Stored data entries:
--------
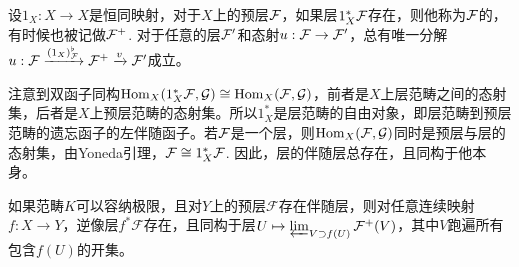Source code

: \begin{para}[伴随层]
设$1_X:X\to X$是恒同映射，对于$X$上的预层$\mathcal{F}$，如果层$1_X^*\mathcal{F}$存在，则他称为$\mathcal{F}$的，有时候也被记做$\mathcal{F}^+$. 对于任意的层$\mathcal{F}'$和态射$u:\mathcal{F}\to\mathcal{F}'$，总有唯一分解$u:\mathcal{F}\xrightarrow{(1_X)^\flat_{\mathcal{F}}} \mathcal{F}^+ \xrightarrow{v} \mathcal{F}'$成立。
\end{para}

注意到双函子同构$\operatorname{Hom}_X (1_X^* \mathcal{F},\mathcal{G})\cong \operatorname{Hom}_X(\mathcal{F},\mathcal{G})$，前者是$X$上层范畴之间的态射集，后者是$X$上预层范畴的态射集。所以$1_X^*$是层范畴的自由对象，即层范畴到预层范畴的遗忘函子的左伴随函子。若$\mathcal{F}$是一个层，则$\operatorname{Hom}_X(\mathcal{F},\mathcal{G})$同时是预层与层的态射集，由Yoneda引理，$\mathcal{F}\cong 1_X^* \mathcal{F}$. 因此，层的伴随层总存在，且同构于他本身。

\begin{lem}
如果范畴$K$可以容纳极限，且对$Y$上的预层$\mathcal{F}$存在伴随层，则对任意连续映射$f :X\to Y$，逆像层$f^*\mathcal{F}$存在，且同构于层$U\mapsto \varprojlim_{V\supset f(U)} \mathcal{F}^+(V)$，其中$V$跑遍所有包含$f(U)$的开集。
\end{lem}

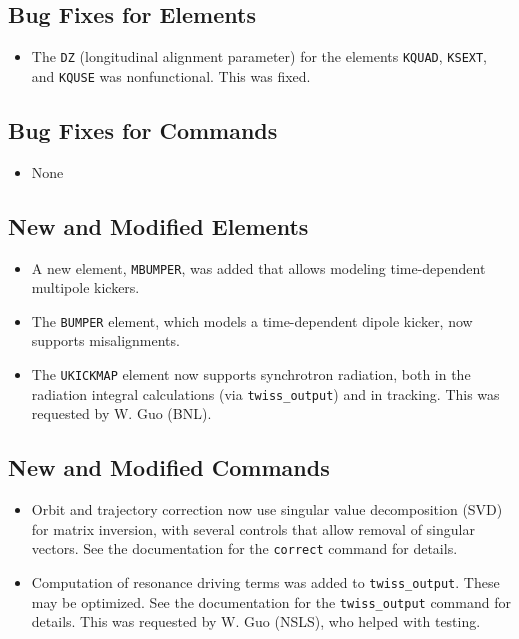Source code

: \documentclass[11pt]{article}
\begin{document}
\subsection{Bug Fixes for Elements}
\begin{itemize}
\item The {\tt DZ} (longitudinal alignment parameter) for the elements {\tt KQUAD}, {\tt KSEXT}, and
  {\tt KQUSE} was nonfunctional. This was fixed.
\end{itemize}

\subsection{Bug Fixes for Commands}
\begin{itemize}
\item None
\end{itemize}

\subsection{New and Modified Elements}
\begin{itemize}
\item A new element, {\tt MBUMPER}, was added that allows modeling time-dependent multipole kickers.
\item The {\tt BUMPER} element, which models a time-dependent dipole kicker, now supports misalignments.
\item The {\tt UKICKMAP} element now supports synchrotron radiation, both in the radiation integral
 calculations (via \verb|twiss_output|) and in tracking.  This was requested by W. Guo (BNL).
\end{itemize}

\subsection{New and Modified Commands}
\begin{itemize}
\item Orbit and trajectory correction now use singular value decomposition (SVD) for matrix inversion,
 with several controls that allow removal of singular vectors.  See the documentation for the 
 \verb|correct| command for details.
\item Computation of resonance driving terms\cite{Bengtsson} was added to \verb|twiss_output|.  These may be optimized.
 See the documentation for the \verb|twiss_output| command for details.
 This was requested by W. Guo (NSLS), who helped with testing.
\end{itemize}
\end{document}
--------
Task requirements:
As the answer, set down only the lines from the data above between the one holding "now supports misalignments." and the one holding "See the documentation for the \verb|twiss_output|", inclusive, exactly as they read.

Answer to the problem:
\item The {\tt BUMPER} element, which models a time-dependent dipole kicker, now supports misalignments.
\item The {\tt UKICKMAP} element now supports synchrotron radiation, both in the radiation integral
 calculations (via \verb|twiss_output|) and in tracking.  This was requested by W. Guo (BNL).
\end{itemize}

\subsection{New and Modified Commands}
\begin{itemize}
\item Orbit and trajectory correction now use singular value decomposition (SVD) for matrix inversion,
 with several controls that allow removal of singular vectors.  See the documentation for the 
 \verb|correct| command for details.
\item Computation of resonance driving terms\cite{Bengtsson} was added to \verb|twiss_output|.  These may be optimized.
 See the documentation for the \verb|twiss_output| command for details.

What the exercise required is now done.